Purpose: To elucidate the contribution of a transferable plasmid harboring the blaNDM-1 gene in an Escherichia coli clinical isolate to the spread of resistance determinants. Methods: Nine extended-spectrum β-lactamase-producing E. coli were collected from diarrhea samples from a pediatric patient and genetic linkage was investigated through enterobacteriaceae repetitive intragenic consensus polymerase chain reaction (PCR). Bacterial species were identified by 16s rRNA sequencing, susceptibility testing with the use of a BD PhoenixTM-100 Automated Microbiology System, and assessment of virulence genes by PCR. The transferability of blaNDM-1 in E. coli strain TCM3e1 was confirmed by conjugation experiments. Complete sequencing of E. coli strain TCM3e1 was determined with the PacBio and Illumina NovaSeq platforms and the characteristics were analyzed with bioinformatics software.
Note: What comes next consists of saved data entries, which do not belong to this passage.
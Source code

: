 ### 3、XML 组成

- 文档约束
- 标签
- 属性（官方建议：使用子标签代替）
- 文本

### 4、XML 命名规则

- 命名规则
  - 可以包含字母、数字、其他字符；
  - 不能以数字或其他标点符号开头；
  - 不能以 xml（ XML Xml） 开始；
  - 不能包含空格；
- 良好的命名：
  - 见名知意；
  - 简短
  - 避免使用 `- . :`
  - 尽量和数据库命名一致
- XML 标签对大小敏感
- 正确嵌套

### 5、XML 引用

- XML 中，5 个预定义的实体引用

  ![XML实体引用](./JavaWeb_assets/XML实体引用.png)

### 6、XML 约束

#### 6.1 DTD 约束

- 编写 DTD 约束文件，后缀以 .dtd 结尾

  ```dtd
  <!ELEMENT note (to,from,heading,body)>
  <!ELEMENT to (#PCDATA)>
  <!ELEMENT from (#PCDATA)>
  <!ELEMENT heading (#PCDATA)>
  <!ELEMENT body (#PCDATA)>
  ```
Results: The results showed that all nine E. coli strains were the same clone. E. coli strain TCM3e1 was resistant to 12 antimicrobial agents and carried the virulence gene EAST-1. Conjugation transfer analysis showed that blaNDM-1 was carried on a self-transmissible plasmid. Two copies of the blaNDM-1 gene were present on an IncC plasmid and some resistance genes with two or three copies were located downstream of the blaNDM-1 gene and formed a tandem repeat fragment (blaDNM-1-bleo-sul1- aadA17- dfrA12). Conclusion: A transmissible plasmid harboring two copies of the blaNDM-1 gene, including clonal dispersions of the blaNDM-1 gene, was identified in clinical isolates. These findings emphasized the necessity of surveillance of the plasmid-borne blaNDM-1 to prevent dissemination.